YOUR ASSIGNMENT
From the entries that follow, copy each line in which "velocity" appears.

Saved data entries
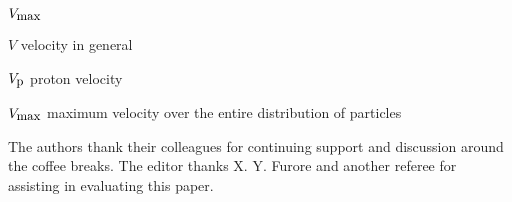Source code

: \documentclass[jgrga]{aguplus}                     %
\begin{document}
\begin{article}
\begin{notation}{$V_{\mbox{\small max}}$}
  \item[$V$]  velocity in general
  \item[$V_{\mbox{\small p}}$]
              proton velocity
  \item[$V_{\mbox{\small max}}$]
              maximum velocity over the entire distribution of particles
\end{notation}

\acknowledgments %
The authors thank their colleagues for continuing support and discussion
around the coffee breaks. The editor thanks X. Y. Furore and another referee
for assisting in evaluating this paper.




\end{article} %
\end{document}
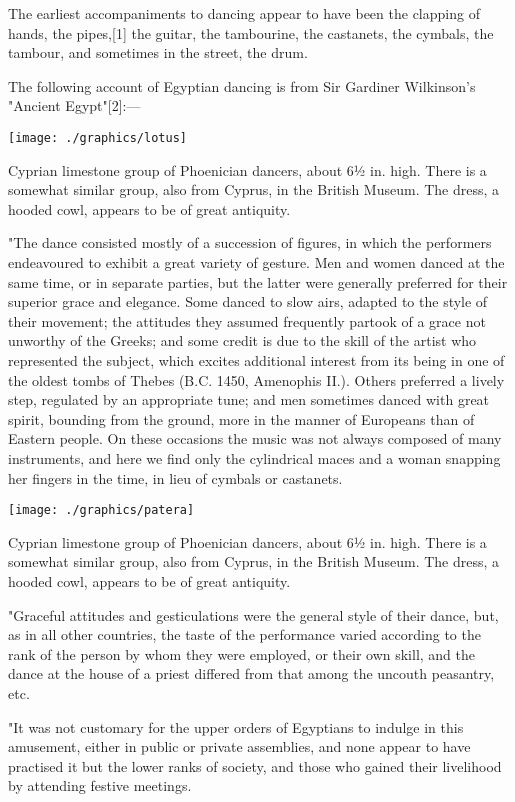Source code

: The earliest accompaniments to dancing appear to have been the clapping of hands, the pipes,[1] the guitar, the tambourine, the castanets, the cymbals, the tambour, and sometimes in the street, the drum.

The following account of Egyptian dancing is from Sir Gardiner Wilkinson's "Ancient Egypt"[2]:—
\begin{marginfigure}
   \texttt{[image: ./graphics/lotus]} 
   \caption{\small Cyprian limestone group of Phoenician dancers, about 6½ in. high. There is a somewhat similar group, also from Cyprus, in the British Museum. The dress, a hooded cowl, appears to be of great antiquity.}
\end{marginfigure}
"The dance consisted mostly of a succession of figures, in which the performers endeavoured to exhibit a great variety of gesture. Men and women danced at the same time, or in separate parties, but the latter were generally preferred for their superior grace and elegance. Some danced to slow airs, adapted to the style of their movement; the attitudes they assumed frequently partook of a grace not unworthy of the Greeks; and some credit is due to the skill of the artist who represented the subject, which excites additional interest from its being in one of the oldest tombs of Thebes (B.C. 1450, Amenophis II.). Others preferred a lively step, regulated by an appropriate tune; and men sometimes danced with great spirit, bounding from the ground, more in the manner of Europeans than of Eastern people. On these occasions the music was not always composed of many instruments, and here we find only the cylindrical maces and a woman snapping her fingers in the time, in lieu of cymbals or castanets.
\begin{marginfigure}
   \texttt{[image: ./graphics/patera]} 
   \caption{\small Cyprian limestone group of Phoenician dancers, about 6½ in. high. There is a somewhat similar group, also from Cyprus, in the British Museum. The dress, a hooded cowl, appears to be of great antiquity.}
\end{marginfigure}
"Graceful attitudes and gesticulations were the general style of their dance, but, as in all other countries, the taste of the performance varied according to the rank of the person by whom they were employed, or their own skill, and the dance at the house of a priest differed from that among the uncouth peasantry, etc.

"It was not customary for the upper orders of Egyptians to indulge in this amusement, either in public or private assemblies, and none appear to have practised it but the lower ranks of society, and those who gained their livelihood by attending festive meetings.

---

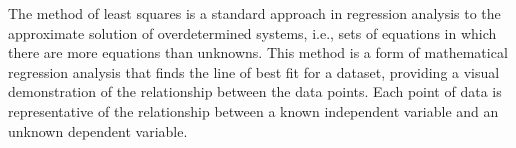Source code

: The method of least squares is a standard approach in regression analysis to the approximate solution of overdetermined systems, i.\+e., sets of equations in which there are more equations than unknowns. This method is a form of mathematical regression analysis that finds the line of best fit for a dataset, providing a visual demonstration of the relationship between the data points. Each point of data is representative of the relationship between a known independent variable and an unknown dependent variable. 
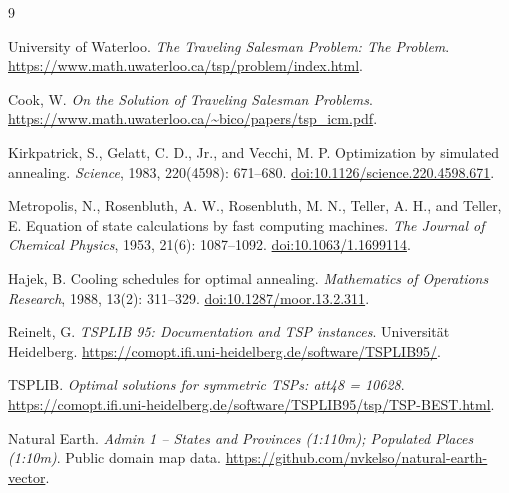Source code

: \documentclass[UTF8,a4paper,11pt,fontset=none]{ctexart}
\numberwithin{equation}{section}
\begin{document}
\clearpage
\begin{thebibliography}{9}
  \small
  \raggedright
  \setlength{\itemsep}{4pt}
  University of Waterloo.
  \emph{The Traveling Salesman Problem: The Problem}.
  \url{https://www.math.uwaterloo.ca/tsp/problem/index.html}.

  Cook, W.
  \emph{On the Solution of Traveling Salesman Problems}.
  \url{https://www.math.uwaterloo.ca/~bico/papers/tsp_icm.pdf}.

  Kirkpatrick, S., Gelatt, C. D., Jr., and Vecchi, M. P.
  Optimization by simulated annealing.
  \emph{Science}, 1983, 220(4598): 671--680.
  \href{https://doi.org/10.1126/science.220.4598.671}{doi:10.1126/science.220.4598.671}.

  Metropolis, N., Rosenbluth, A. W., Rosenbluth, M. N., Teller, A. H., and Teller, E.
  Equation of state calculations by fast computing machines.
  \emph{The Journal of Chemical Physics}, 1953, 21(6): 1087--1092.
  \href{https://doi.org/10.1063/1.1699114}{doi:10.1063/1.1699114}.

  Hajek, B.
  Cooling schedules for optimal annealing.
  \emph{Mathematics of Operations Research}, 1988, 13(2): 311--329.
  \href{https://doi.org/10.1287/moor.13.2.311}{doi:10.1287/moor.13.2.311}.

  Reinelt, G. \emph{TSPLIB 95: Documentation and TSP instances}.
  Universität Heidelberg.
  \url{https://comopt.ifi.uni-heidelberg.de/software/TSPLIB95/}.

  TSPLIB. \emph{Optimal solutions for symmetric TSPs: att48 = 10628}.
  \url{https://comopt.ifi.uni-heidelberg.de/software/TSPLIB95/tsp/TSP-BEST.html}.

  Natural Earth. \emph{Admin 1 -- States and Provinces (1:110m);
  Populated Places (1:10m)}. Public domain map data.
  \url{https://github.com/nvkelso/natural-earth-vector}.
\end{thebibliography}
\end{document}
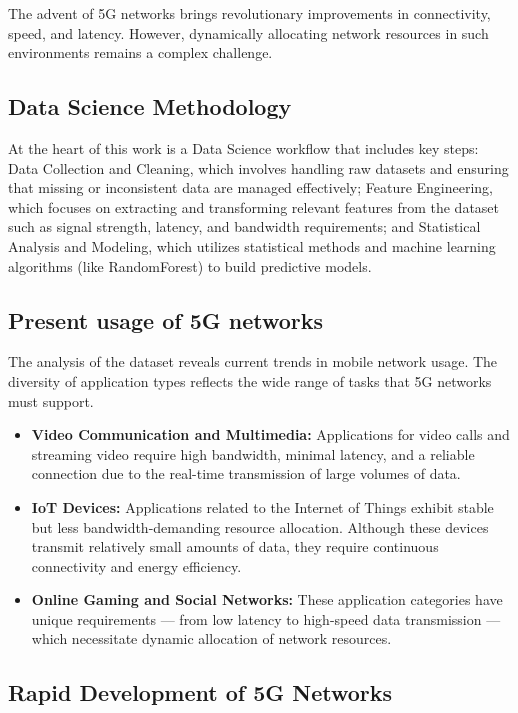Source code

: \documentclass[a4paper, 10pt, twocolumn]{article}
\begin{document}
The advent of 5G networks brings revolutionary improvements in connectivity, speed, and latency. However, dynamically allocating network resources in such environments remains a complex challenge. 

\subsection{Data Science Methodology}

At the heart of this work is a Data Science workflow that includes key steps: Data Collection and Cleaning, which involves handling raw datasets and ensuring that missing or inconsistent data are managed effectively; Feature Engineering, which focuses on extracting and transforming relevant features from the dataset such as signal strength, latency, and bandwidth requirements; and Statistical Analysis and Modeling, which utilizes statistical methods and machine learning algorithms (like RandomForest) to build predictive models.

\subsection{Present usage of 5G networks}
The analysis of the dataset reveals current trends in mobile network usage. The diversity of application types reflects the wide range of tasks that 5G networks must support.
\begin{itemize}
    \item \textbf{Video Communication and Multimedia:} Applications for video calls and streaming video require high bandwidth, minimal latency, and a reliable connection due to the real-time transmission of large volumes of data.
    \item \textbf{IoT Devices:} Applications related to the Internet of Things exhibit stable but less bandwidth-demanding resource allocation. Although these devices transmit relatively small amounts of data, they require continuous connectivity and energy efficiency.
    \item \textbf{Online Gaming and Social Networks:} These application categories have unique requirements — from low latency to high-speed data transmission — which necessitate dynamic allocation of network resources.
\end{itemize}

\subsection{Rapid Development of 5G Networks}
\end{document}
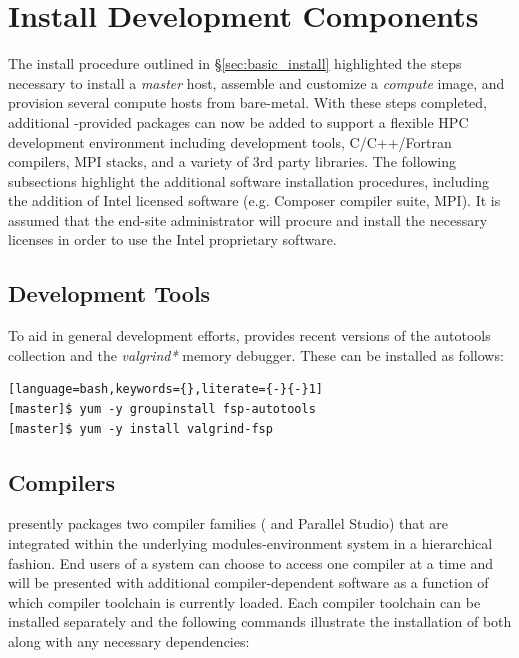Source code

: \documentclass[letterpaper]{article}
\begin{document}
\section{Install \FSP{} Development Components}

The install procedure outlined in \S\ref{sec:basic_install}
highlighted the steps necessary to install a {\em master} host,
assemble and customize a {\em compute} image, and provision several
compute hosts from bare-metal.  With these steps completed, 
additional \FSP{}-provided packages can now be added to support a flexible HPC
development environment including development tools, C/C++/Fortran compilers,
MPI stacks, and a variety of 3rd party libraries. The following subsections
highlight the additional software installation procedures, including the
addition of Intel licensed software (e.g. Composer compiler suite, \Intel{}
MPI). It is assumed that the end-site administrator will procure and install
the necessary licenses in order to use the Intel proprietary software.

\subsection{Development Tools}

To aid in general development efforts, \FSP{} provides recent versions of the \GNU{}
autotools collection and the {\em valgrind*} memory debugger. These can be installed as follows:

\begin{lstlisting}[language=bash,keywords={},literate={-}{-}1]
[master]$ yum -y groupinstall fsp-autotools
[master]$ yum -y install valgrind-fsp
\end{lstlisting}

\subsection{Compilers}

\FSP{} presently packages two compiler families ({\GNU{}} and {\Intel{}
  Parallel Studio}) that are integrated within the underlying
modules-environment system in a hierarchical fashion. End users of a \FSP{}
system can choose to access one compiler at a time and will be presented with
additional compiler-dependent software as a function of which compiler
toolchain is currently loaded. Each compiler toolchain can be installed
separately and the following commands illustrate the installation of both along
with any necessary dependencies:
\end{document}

TASK RESPONSE
  \item[$V$]  velocity in general
              proton velocity
              maximum velocity over the entire distribution of particles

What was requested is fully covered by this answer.